> Problem requirements:
The entries that follow need to be retyped verbatim.

> Given information:
# # # # # # #
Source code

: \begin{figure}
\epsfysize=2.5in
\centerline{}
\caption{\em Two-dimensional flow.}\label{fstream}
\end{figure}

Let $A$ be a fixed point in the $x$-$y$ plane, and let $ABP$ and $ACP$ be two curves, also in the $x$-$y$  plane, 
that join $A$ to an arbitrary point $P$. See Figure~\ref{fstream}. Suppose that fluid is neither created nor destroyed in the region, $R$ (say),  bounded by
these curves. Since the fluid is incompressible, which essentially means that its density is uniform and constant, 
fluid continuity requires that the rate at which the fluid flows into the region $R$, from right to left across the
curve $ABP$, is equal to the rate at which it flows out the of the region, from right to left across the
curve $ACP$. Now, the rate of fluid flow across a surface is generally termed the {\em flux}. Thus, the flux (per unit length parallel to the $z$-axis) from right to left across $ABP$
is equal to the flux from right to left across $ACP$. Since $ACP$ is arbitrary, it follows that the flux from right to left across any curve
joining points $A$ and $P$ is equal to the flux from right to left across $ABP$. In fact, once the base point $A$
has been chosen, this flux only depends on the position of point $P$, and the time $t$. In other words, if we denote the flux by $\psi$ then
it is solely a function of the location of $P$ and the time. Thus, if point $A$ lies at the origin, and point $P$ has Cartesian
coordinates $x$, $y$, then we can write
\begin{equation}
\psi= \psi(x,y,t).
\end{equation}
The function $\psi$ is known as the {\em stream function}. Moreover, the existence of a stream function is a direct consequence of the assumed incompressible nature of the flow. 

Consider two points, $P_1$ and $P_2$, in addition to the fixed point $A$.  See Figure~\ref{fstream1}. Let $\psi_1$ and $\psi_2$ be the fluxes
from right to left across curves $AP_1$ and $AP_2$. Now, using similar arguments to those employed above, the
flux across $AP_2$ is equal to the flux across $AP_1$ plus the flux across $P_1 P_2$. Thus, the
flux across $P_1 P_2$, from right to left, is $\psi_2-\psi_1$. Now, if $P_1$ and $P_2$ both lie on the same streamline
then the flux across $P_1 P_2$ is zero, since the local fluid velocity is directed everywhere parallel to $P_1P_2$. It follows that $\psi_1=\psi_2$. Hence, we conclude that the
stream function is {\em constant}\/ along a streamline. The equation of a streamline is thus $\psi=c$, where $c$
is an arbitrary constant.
# # # # # # #
> Expected answer:
Source code

: \begin{figure}
\epsfysize=2.5in
\centerline{}
\caption{\em Two-dimensional flow.}\label{fstream}
\end{figure}

Let $A$ be a fixed point in the $x$-$y$ plane, and let $ABP$ and $ACP$ be two curves, also in the $x$-$y$  plane, 
that join $A$ to an arbitrary point $P$. See Figure~\ref{fstream}. Suppose that fluid is neither created nor destroyed in the region, $R$ (say),  bounded by
these curves. Since the fluid is incompressible, which essentially means that its density is uniform and constant, 
fluid continuity requires that the rate at which the fluid flows into the region $R$, from right to left across the
curve $ABP$, is equal to the rate at which it flows out the of the region, from right to left across the
curve $ACP$. Now, the rate of fluid flow across a surface is generally termed the {\em flux}. Thus, the flux (per unit length parallel to the $z$-axis) from right to left across $ABP$
is equal to the flux from right to left across $ACP$. Since $ACP$ is arbitrary, it follows that the flux from right to left across any curve
joining points $A$ and $P$ is equal to the flux from right to left across $ABP$. In fact, once the base point $A$
has been chosen, this flux only depends on the position of point $P$, and the time $t$. In other words, if we denote the flux by $\psi$ then
it is solely a function of the location of $P$ and the time. Thus, if point $A$ lies at the origin, and point $P$ has Cartesian
coordinates $x$, $y$, then we can write
\begin{equation}
\psi= \psi(x,y,t).
\end{equation}
The function $\psi$ is known as the {\em stream function}. Moreover, the existence of a stream function is a direct consequence of the assumed incompressible nature of the flow. 

Consider two points, $P_1$ and $P_2$, in addition to the fixed point $A$.  See Figure~\ref{fstream1}. Let $\psi_1$ and $\psi_2$ be the fluxes
from right to left across curves $AP_1$ and $AP_2$. Now, using similar arguments to those employed above, the
flux across $AP_2$ is equal to the flux across $AP_1$ plus the flux across $P_1 P_2$. Thus, the
flux across $P_1 P_2$, from right to left, is $\psi_2-\psi_1$. Now, if $P_1$ and $P_2$ both lie on the same streamline
then the flux across $P_1 P_2$ is zero, since the local fluid velocity is directed everywhere parallel to $P_1P_2$. It follows that $\psi_1=\psi_2$. Hence, we conclude that the
stream function is {\em constant}\/ along a streamline. The equation of a streamline is thus $\psi=c$, where $c$
is an arbitrary constant.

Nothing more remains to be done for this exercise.